» Exercise goal:
Line count for the string "macro": state how many lines in the records below hold it, giving only the number.

Start of The records

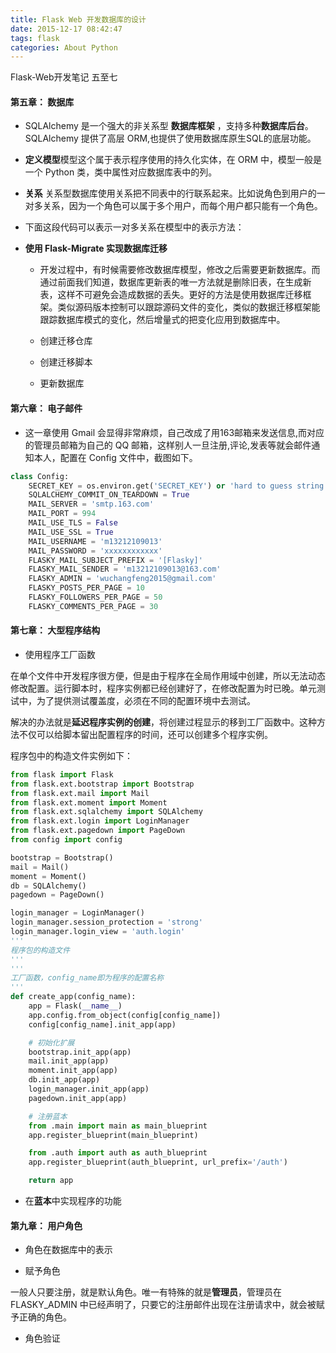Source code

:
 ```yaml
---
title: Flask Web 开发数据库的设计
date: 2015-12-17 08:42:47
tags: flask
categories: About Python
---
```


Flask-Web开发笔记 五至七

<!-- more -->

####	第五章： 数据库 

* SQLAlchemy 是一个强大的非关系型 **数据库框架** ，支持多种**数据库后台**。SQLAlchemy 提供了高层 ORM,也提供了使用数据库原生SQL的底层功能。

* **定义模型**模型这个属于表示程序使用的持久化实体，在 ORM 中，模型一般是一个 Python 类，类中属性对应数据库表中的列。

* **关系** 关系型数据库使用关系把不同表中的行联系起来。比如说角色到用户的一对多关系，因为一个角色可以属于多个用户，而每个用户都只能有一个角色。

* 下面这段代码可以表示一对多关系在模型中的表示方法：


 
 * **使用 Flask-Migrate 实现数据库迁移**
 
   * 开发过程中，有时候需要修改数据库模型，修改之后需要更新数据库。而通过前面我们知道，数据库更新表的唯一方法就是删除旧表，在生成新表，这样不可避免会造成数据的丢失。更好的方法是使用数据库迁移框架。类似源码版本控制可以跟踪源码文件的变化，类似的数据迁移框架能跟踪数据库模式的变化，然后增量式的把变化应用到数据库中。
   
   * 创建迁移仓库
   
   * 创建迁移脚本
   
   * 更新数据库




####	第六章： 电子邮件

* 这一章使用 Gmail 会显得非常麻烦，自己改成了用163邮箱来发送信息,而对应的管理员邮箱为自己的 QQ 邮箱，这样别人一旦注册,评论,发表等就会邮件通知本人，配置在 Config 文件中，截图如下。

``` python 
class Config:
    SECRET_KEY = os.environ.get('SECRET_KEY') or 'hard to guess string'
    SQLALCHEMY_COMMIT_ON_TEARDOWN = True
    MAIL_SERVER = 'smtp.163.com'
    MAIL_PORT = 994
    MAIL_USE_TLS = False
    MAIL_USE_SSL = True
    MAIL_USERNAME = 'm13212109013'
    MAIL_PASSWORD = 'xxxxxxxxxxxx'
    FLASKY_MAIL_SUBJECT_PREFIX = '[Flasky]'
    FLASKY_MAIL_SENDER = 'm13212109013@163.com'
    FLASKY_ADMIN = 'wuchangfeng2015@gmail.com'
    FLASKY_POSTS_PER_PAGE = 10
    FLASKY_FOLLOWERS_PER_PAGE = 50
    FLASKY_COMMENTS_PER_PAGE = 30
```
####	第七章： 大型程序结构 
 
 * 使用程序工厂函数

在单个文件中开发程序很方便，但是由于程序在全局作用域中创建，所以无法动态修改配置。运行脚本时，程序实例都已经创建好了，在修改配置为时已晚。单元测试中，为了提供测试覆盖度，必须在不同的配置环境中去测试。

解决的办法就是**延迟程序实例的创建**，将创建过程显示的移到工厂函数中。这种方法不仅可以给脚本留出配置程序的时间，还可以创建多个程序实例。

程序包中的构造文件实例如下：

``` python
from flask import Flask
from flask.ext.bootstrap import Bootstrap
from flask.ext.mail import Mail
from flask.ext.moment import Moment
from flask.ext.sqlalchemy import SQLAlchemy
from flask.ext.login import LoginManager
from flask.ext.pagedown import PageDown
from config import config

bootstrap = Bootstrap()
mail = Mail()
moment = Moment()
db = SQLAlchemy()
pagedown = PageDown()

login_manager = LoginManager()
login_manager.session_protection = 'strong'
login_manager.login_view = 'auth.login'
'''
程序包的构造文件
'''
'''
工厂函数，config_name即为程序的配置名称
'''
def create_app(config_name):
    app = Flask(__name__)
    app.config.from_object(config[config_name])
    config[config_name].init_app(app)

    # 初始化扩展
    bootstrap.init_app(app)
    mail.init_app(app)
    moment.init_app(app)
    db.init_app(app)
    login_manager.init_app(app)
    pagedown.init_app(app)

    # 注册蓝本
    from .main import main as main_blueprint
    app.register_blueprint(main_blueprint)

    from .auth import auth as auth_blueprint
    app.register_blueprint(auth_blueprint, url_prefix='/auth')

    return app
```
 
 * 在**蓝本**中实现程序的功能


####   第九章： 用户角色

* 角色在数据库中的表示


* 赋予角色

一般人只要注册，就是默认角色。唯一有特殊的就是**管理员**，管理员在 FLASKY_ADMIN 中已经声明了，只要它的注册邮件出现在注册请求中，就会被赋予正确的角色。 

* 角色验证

End of The records
Start of The records

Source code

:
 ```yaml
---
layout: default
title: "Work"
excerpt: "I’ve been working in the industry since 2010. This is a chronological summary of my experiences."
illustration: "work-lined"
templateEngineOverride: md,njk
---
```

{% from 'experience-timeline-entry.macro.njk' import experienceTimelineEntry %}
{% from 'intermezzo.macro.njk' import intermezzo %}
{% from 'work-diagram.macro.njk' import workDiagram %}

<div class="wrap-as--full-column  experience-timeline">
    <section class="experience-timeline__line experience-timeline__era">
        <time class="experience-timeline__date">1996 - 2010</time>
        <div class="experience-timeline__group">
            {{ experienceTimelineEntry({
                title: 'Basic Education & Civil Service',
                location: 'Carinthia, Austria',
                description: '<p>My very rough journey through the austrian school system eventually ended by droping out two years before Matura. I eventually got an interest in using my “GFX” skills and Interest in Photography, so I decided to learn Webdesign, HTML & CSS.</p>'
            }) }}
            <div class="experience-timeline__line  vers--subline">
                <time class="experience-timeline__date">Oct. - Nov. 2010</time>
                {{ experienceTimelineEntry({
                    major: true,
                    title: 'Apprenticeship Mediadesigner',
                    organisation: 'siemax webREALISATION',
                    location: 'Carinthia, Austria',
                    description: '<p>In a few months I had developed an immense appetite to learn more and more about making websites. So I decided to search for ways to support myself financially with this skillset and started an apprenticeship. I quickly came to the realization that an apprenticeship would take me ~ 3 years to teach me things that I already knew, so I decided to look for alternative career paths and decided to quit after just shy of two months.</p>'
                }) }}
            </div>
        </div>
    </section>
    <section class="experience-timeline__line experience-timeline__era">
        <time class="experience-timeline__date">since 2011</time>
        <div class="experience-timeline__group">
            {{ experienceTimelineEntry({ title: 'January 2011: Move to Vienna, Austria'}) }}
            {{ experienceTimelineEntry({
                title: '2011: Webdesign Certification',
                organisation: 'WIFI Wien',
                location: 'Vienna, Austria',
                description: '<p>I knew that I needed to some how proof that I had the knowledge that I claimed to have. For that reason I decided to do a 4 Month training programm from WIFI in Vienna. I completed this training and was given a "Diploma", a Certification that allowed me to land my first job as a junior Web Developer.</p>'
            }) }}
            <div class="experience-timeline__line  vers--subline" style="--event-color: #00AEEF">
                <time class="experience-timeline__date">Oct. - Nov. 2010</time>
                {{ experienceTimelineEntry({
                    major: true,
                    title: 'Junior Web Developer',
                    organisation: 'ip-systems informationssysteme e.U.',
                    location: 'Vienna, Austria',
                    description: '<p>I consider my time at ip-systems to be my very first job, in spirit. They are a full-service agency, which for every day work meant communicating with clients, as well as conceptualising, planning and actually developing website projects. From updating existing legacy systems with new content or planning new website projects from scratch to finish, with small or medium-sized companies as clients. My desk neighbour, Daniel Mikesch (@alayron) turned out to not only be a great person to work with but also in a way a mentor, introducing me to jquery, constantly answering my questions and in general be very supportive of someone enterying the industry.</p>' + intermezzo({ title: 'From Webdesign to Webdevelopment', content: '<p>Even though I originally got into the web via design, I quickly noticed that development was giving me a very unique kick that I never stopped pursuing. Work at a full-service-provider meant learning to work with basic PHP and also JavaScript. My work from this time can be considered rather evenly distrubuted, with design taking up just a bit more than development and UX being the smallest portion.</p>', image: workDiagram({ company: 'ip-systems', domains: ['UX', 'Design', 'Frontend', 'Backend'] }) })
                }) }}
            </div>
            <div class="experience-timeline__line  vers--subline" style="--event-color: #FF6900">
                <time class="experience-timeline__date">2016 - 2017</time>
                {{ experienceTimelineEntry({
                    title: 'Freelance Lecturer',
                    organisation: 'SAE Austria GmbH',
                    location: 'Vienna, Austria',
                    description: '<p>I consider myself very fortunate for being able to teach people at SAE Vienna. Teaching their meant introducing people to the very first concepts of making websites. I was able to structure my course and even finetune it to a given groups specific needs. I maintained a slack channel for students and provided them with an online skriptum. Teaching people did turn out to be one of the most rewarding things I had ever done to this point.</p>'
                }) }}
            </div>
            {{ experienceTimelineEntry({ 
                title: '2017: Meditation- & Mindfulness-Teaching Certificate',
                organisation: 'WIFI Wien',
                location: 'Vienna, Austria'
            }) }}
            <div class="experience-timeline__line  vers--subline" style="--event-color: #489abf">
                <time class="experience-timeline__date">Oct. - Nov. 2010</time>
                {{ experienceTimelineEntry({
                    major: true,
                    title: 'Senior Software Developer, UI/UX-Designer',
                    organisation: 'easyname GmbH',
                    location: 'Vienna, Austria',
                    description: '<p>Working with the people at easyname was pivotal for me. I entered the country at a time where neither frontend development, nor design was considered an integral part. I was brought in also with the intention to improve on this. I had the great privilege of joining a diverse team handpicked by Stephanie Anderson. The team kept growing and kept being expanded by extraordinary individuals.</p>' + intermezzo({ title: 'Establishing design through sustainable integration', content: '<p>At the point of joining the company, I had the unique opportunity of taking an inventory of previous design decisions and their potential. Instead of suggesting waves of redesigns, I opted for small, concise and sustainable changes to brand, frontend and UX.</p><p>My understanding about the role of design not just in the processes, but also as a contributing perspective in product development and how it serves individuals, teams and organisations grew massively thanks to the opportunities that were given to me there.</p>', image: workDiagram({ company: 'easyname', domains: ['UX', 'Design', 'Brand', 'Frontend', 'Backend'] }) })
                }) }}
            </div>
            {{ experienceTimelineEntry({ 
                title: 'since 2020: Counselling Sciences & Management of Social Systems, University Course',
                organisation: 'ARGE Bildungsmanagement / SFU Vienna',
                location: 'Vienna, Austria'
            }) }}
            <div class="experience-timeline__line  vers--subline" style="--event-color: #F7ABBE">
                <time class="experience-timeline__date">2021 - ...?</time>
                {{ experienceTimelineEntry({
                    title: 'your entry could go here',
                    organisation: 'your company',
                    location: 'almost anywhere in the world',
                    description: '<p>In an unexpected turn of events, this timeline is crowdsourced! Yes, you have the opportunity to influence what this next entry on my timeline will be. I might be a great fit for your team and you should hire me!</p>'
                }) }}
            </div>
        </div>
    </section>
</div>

End of The records

» Answer space:
3